━━━ DATA FOR THIS EXERCISE
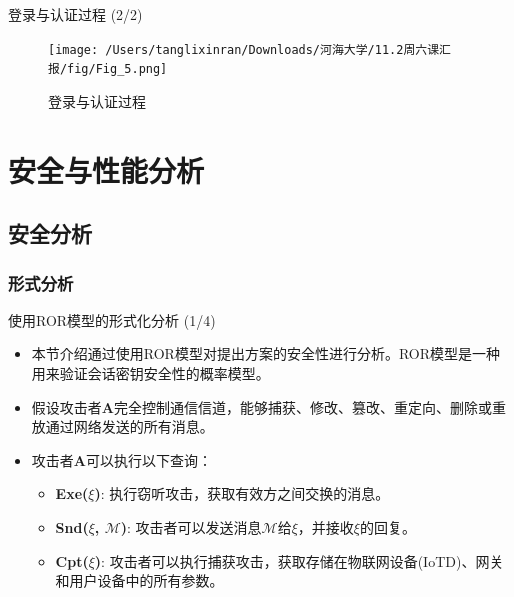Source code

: \documentclass{beamer}
\begin{document}
\begin{frame}{登录与认证过程 (2/2)}
    \begin{figure}
        \centering
        \texttt{[image: /Users/tanglixinran/Downloads/河海大学/11.2周六课汇报/fig/Fig\_5.png]} %
        \vspace{-0.4cm}  %
        \caption{登录与认证过程}
        \label{Fig_5}
    \end{figure}
\end{frame}

\section{安全与性能分析}
\subsection{安全分析}
\subsubsection{形式分析}
\begin{frame}{使用ROR模型的形式化分析 (1/4)}
    \begin{itemize}
        \item 本节介绍通过使用ROR模型对提出方案的安全性进行分析。ROR模型是一种用来验证会话密钥安全性的概率模型。
        \item 假设攻击者\textbf{A}完全控制通信信道，能够捕获、修改、篡改、重定向、删除或重放通过网络发送的所有消息。
        \item 攻击者\textbf{A}可以执行以下查询：
        \begin{itemize}
            \item \textbf{Exe($\xi$)}: 执行窃听攻击，获取有效方之间交换的消息。
            \item \textbf{Snd($\xi$, $\mathcal{M}$)}: 攻击者可以发送消息$\mathcal{M}$给$\xi$，并接收$\xi$的回复。
            \item \textbf{Cpt($\xi$)}: 攻击者可以执行捕获攻击，获取存储在物联网设备(IoTD)、网关和用户设备中的所有参数。
        \end{itemize}
    \end{itemize}
\end{frame}
\end{document}
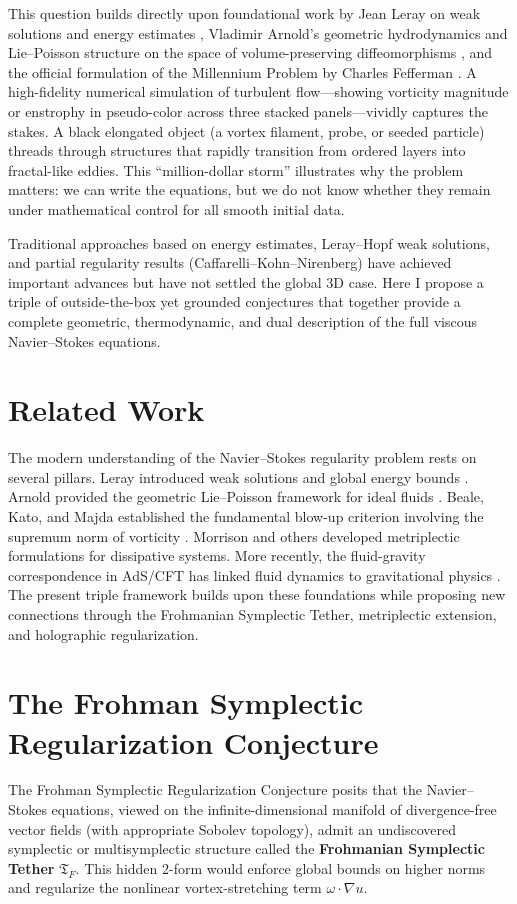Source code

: \documentclass[11pt,a4paper]{article}
\begin{document}
This question builds directly upon foundational work by Jean Leray on weak solutions and energy estimates \cite{Leray1934}, Vladimir Arnold’s geometric hydrodynamics and Lie–Poisson structure on the space of volume-preserving diffeomorphisms \cite{Arnold1966}, and the official formulation of the Millennium Problem by Charles Fefferman \cite{FeffermanClay}. A high-fidelity numerical simulation of turbulent flow—showing vorticity magnitude or enstrophy in pseudo-color across three stacked panels—vividly captures the stakes. A black elongated object (a vortex filament, probe, or seeded particle) threads through structures that rapidly transition from ordered layers into fractal-like eddies. This “million-dollar storm” illustrates why the problem matters: we can write the equations, but we do not know whether they remain under mathematical control for all smooth initial data.

Traditional approaches based on energy estimates, Leray–Hopf weak solutions, and partial regularity results (Caffarelli–Kohn–Nirenberg) have achieved important advances but have not settled the global 3D case. Here I propose a triple of outside-the-box yet grounded conjectures that together provide a complete geometric, thermodynamic, and dual description of the full viscous Navier–Stokes equations.

\section{Related Work}
The modern understanding of the Navier–Stokes regularity problem rests on several pillars. Leray introduced weak solutions and global energy bounds \cite{Leray1934}. Arnold provided the geometric Lie–Poisson framework for ideal fluids \cite{Arnold1966}. Beale, Kato, and Majda established the fundamental blow-up criterion involving the supremum norm of vorticity \cite{BealeKatoMajda1984}. Morrison and others developed metriplectic formulations for dissipative systems. More recently, the fluid-gravity correspondence in AdS/CFT has linked fluid dynamics to gravitational physics \cite{MaldacenaFluidGravity}. The present triple framework builds upon these foundations while proposing new connections through the Frohmanian Symplectic Tether, metriplectic extension, and holographic regularization.

\section{The Frohman Symplectic Regularization Conjecture}
The Frohman Symplectic Regularization Conjecture posits that the Navier--Stokes equations, viewed on the infinite-dimensional manifold of divergence-free vector fields (with appropriate Sobolev topology), admit an undiscovered symplectic or multisymplectic structure called the \textbf{Frohmanian Symplectic Tether} \(\mathfrak{T}_F\). This hidden 2-form would enforce global bounds on higher norms and regularize the nonlinear vortex-stretching term \(\omega \cdot \nabla u\).
\end{document}

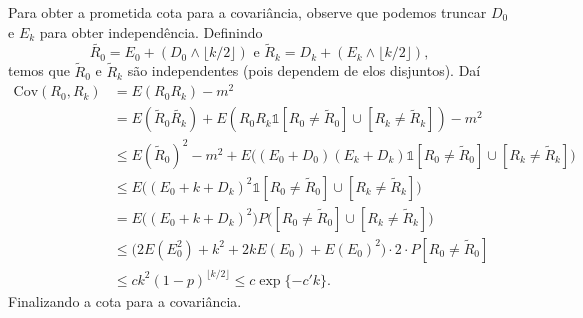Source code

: \documentclass[reqno, final]{book}
\newcommand*\1{\mathds{1}}
\begin{document}
Para obter a prometida cota para a covariância, observe que podemos truncar $D_0$ e $E_k$ para obter independência.
Definindo
\begin{equation}
  \tilde{R_0} = E_0 + ( D_0 \wedge \lfloor k/2 \rfloor ) \text{ e } \tilde{R}_k = D_k + ( E_k \wedge \lfloor k/2 \rfloor ),
\end{equation}
temos que $\tilde{R}_0$ e $\tilde{R}_k$ são independentes (pois dependem de elos disjuntos).
Daí
\begin{equation}
  \begin{split}
    \text{Cov}(R_0, R_k) & = E(R_0 R_k) - m^2\\
    & = E(\tilde{R}_0 \tilde{R_k}) + E(R_0 R_k \1{[R_0 \neq \tilde{R}_0] \cup [R_k \neq \tilde{R}_k]}) - m^2\\
    & \leq E(\tilde{R}_0)^2 - m^2 + E\big( (E_0 + D_0) (E_k + D_k) \1{[R_0 \neq \tilde{R}_0] \cup [R_k \neq \tilde{R}_k]}\big)\\
    & \leq E\big( (E_0 + k + D_k)^2 \1{[R_0 \neq \tilde{R}_0] \cup [R_k \neq \tilde{R}_k]}\big)\\
    & = E\big( (E_0 + k + D_k)^2 \big) P\big([R_0 \neq \tilde{R}_0] \cup[R_k \neq \tilde{R}_k]\big)\\
    & \leq \big( 2 E(E_0^2) + k^2 + 2k E(E_0) + E(E_0)^2 \big) \cdot 2 \cdot P[R_0 \neq \tilde{R}_0]\\
    & \leq c k^2 (1-p)^{\lfloor k/2 \rfloor} \leq c \exp \{-c' k\}.
  \end{split}
\end{equation}
Finalizando a cota para a covariância.

\clearpage

\printindex
\end{document}
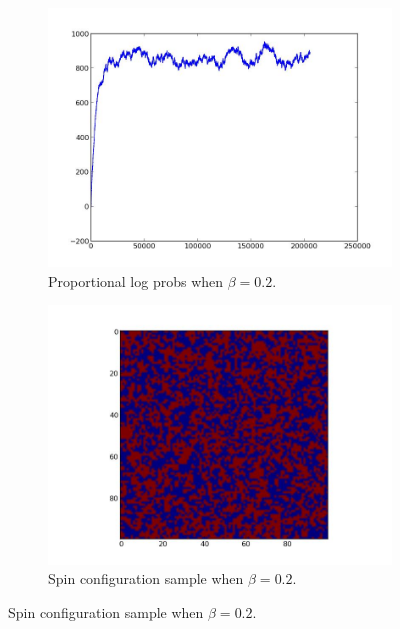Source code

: \begin{figure}
\begin{subfigure}[b]{.49\textwidth}
		\includegraphics[width=\textwidth]{beta02_logprobs.jpeg}
		\caption{Proportional log probs when $\beta = 0.2$.}
		\label{figur:3}
	\end{subfigure}
	\begin{subfigure}[b]{.49\textwidth}
		\centering
		\includegraphics[width=\textwidth]{beta02_sample.jpeg}
		\caption{Spin configuration sample when $\beta = 0.2$.}
		\label{figur:4}
	\end{subfigure}
\end{figure}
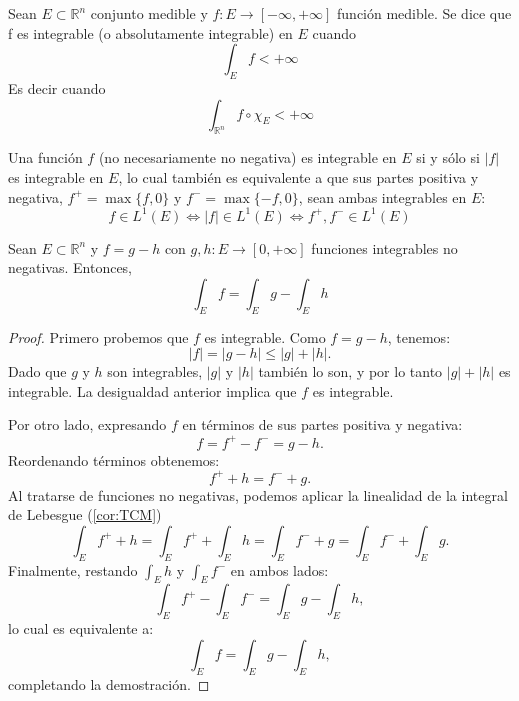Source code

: \begin{definición}
Sean $E \subset \mathbb{R}^n$ conjunto medible y $f: E \to [-\infty, +\infty]$ función medible. Se dice que f es integrable (o absolutamente integrable) en $E$ cuando 
$$\int_{E}f < +\infty$$ 
Es decir cuando 
$$\int_{\mathbb{R}^n}f \circ \chi_E < +\infty$$
\end{definición}

\begin{observación}
    Una función \( f \) (no necesariamente no negativa) es integrable en \( E \) si y sólo si \( |f| \) es integrable en \( E \), lo cual también es equivalente a que sus partes positiva y negativa, \( f^+ = \max\{f, 0\} \) y \( f^- = \max\{-f, 0\} \), sean ambas integrables en \( E \):
    \[
    f \in L^1(E) \iff |f| \in L^1(E) \iff f^+, f^- \in L^1(E)
    \]
\end{observación}

\begin{lema}
    Sean $E \subset \mathbb{R}^n$ y $f = g - h$ con $g, h: E \to [0, +\infty]$ funciones integrables no negativas. Entonces, $$ \int_{E}f = \int_{E}g - \int_{E}h$$
    \label{lema:IntegralResta}
\end{lema}

\begin{proof}
    Primero probemos que $f$ es integrable. Como $f = g - h$, tenemos:
    \[ |f| = |g - h| \leq |g| + |h|. \]
    Dado que $g$ y $h$ son integrables, $|g|$ y $|h|$ también lo son, y por lo tanto $|g| + |h|$ es integrable. La desigualdad anterior implica que $f$ es integrable.

    Por otro lado, expresando $f$ en términos de sus partes positiva y negativa:
    \[ f = f^+ - f^- = g - h. \]
    Reordenando términos obtenemos:
    \[ f^+ + h = f^- + g. \]
    Al tratarse de funciones no negativas, podemos aplicar la linealidad de la integral de Lebesgue (\cref{cor:TCM})
    \[ \int_{E} f^+ + h = \int_{E} f^+ + \int_{E} h = \int_{E} f^- + g = \int_{E} f^- + \int_{E} g. \]
    Finalmente, restando $\int_{E} h$ y $\int_{E} f^-$ en ambos lados:
    \[ \int_{E} f^+ - \int_{E} f^- = \int_{E} g - \int_{E} h, \]
    lo cual es equivalente a:
    \[ \int_{E} f = \int_{E} g - \int_{E} h, \]
    completando la demostración.
\end{proof}

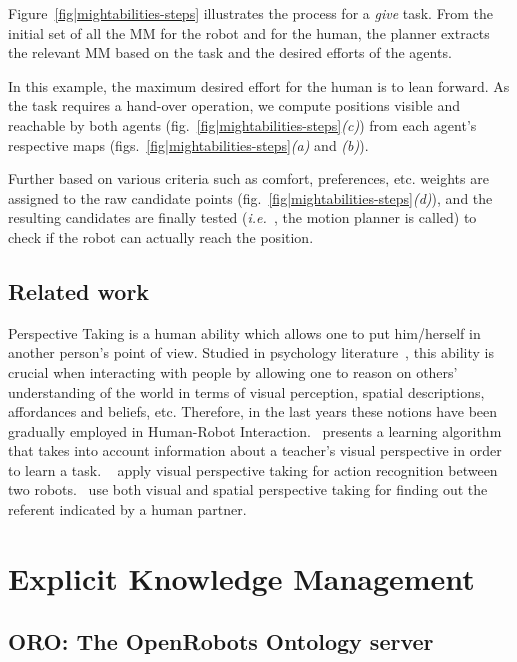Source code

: \documentclass{svmult}
\newcommand{\ie}{{\textit{i.e.~}}}
\begin{document}
Figure~\ref{fig|mightabilities-steps} illustrates the process for a \emph{give}
task. From the initial set of all the MM for the robot and for the human, the
planner extracts the relevant MM based on the task and the desired efforts of
the agents.

In this example, the maximum desired effort for the human is to lean forward.
As the task requires a hand-over operation, we compute positions visible and
reachable by both agents (fig.~\ref{fig|mightabilities-steps}{\it(c)}) from
each agent's respective maps (figs.~\ref{fig|mightabilities-steps}{\it(a)} and
{\it(b)}).

Further based on various criteria such as comfort, preferences, etc. weights
are assigned to the raw candidate points
(fig.~\ref{fig|mightabilities-steps}{\it(d)}), and the resulting candidates are
finally tested (\ie, the motion planner is called) to check if the robot can
actually reach the position.

\subsection{Related work}

Perspective Taking is a human ability which allows one to put
him/herself in another person's point of view. Studied in
psychology literature~\cite{Flavell1992,Tversky1999}, this ability is
crucial when interacting with people by allowing one to reason on
others' understanding of the world in terms of visual perception, spatial
descriptions, affordances and beliefs, etc.
Therefore, in the last years these notions have been gradually
employed in Human-Robot Interaction.~\cite{breazeal2006} presents a
learning algorithm that takes into account information about a
teacher's visual perspective in order to learn a
task. ~\cite{Johnson2005} apply visual perspective taking for action
recognition between two robots.~\cite{Trafton2005} use both visual and
spatial perspective taking for finding out the referent indicated by a
human partner.


\section{Explicit Knowledge Management}
\label{cognitivekernel}

\subsection{ORO: The OpenRobots Ontology server}
\end{document}
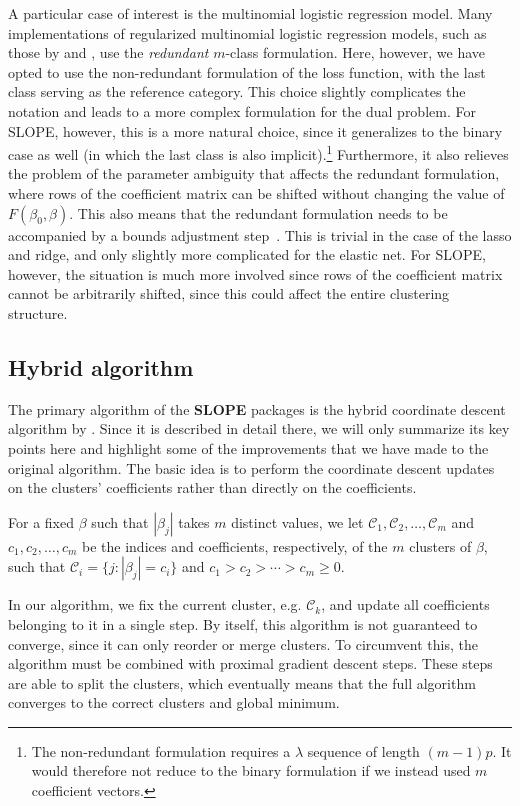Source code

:\documentclass[a4paper,fleqn]{cas-sc}
\begin{document}
A particular case of interest is the multinomial logistic regression model. Many
implementations of regularized multinomial logistic regression models, such as
those by \citet{friedman2010} and \citet{fercoq2015}, use the \emph{redundant}
\(m\)-class formulation. Here, however, we have opted to use the non-redundant
formulation of the loss function, with the last class serving as the reference
category. This choice slightly complicates the notation and leads to a more
complex formulation for the dual problem. For SLOPE, however, this is a more
natural choice, since it generalizes to the binary case as well (in which the
last class is also implicit).\footnote{The non-redundant formulation requires a
\(\lambda\) sequence of length \((m - 1)p\). It would therefore not reduce to
the binary formulation if we instead used \(m\) coefficient vectors.}
Furthermore, it also relieves the problem of the parameter ambiguity that
affects the redundant formulation, where rows of the coefficient matrix can be
shifted without changing the value of \(F(\beta_0, \beta)\). This also means
that the redundant formulation needs to be accompanied by a bounds adjustment
step~\citep{friedman2010}. This is trivial in the case of the lasso and ridge,
and only slightly more complicated for the elastic net. For SLOPE, however, the
situation is much more involved since rows of the coefficient matrix cannot be
arbitrarily shifted, since this could affect the entire clustering structure.

\subsection{Hybrid algorithm}

The primary algorithm of the \textbf{SLOPE} packages is the hybrid coordinate
descent algorithm by \citet{larsson2023}. Since it is described in detail there,
we will only summarize its key points here and highlight some of the
improvements that we have made to the original algorithm. The basic idea is to
perform the coordinate descent updates on the clusters' coefficients rather than
directly on the coefficients.

For a fixed $\beta$ such that $|\beta_j|$ takes $m$ distinct values, we let
\(\mathcal{C}_1, \mathcal{C}_2 , \dots, \mathcal{C}_m\) and
\(c_1, c_2, \dots, c_m\) be the indices and coefficients, respectively, of the
\(m\) clusters of $\beta$, such that $\mathcal{C}_i = \{j : |\beta_j| = c_i\}$
and $c_1 > c_2 > \cdots > c_m \geq 0.$

In our algorithm, we fix the current cluster, e.g. $\mathcal{C}_k$, and update
all coefficients belonging to it in a single step. By itself, this algorithm is
not guaranteed to converge, since it can only reorder or merge clusters. To
circumvent this, the algorithm must be combined with proximal gradient descent
steps. These steps are able to split the clusters, which eventually means that
the full algorithm converges to the correct clusters and global minimum.
\end{document}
━━━━━━
◆ PROBLEM REQUIREMENTS: Output exactly one stretch of the listing: from the line containing "arbitrarily shifted, since" through the line containing "respectively, of the", both end lines included.

◆ REPLY:
arbitrarily shifted, since this could affect the entire clustering structure.

\subsection{Hybrid algorithm}

The primary algorithm of the \textbf{SLOPE} packages is the hybrid coordinate
descent algorithm by \citet{larsson2023}. Since it is described in detail there,
we will only summarize its key points here and highlight some of the
improvements that we have made to the original algorithm. The basic idea is to
perform the coordinate descent updates on the clusters' coefficients rather than
directly on the coefficients.

For a fixed $\beta$ such that $|\beta_j|$ takes $m$ distinct values, we let
\(\mathcal{C}_1, \mathcal{C}_2 , \dots, \mathcal{C}_m\) and
\(c_1, c_2, \dots, c_m\) be the indices and coefficients, respectively, of the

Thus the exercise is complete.